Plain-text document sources

______________________________

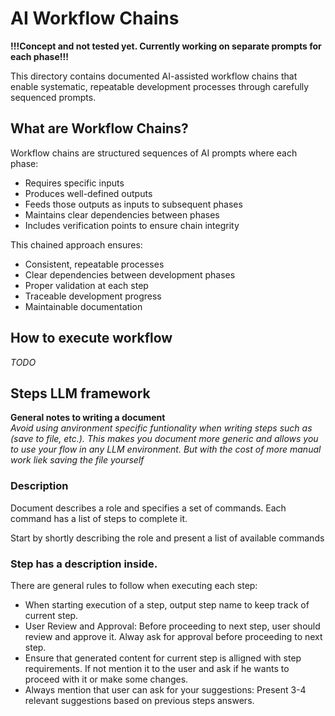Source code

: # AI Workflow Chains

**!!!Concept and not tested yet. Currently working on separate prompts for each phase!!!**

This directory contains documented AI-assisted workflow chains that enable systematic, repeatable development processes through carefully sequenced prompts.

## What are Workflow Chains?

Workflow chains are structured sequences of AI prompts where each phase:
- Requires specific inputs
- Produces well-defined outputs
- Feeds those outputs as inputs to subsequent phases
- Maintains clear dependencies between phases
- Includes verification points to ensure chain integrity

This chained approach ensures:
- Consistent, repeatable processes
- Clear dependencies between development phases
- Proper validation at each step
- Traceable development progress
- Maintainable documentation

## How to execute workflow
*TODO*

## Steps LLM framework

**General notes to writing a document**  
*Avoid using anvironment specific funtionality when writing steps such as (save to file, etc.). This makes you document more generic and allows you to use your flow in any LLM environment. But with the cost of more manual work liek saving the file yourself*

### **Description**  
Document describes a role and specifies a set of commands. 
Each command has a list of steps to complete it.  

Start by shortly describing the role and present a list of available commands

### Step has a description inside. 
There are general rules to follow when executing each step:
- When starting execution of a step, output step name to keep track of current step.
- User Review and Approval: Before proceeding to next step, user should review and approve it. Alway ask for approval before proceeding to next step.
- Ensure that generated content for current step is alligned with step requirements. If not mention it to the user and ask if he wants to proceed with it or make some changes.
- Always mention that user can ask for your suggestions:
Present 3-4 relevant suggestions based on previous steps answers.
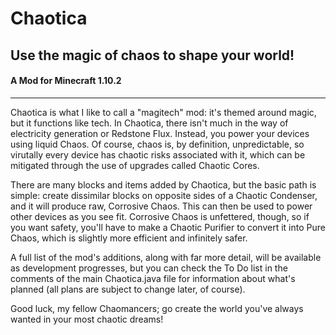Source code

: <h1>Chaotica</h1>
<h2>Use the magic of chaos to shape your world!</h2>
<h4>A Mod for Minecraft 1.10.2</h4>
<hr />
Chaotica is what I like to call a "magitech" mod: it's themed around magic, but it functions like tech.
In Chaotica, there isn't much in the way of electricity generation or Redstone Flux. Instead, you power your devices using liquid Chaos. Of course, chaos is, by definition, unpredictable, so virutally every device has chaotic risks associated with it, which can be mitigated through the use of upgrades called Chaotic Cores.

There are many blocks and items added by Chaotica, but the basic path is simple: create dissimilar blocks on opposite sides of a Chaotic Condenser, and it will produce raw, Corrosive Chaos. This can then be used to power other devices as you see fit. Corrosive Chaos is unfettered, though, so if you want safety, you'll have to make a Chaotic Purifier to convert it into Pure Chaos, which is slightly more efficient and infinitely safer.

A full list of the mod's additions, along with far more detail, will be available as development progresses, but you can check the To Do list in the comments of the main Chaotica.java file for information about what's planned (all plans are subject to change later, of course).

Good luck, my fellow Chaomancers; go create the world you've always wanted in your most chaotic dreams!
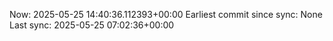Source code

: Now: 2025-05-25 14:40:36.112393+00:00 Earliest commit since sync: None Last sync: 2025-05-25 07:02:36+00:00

______________________________

• WHAT THE TASK ASKS:
Every line above in which the word "Chaotica" occurs needs to be copied.

• WRITTEN SOLUTION:
: <h1>Chaotica</h1>
Chaotica is what I like to call a "magitech" mod: it's themed around magic, but it functions like tech.
In Chaotica, there isn't much in the way of electricity generation or Redstone Flux. Instead, you power your devices using liquid Chaos. Of course, chaos is, by definition, unpredictable, so virutally every device has chaotic risks associated with it, which can be mitigated through the use of upgrades called Chaotic Cores.
There are many blocks and items added by Chaotica, but the basic path is simple: create dissimilar blocks on opposite sides of a Chaotic Condenser, and it will produce raw, Corrosive Chaos. This can then be used to power other devices as you see fit. Corrosive Chaos is unfettered, though, so if you want safety, you'll have to make a Chaotic Purifier to convert it into Pure Chaos, which is slightly more efficient and infinitely safer.
A full list of the mod's additions, along with far more detail, will be available as development progresses, but you can check the To Do list in the comments of the main Chaotica.java file for information about what's planned (all plans are subject to change later, of course).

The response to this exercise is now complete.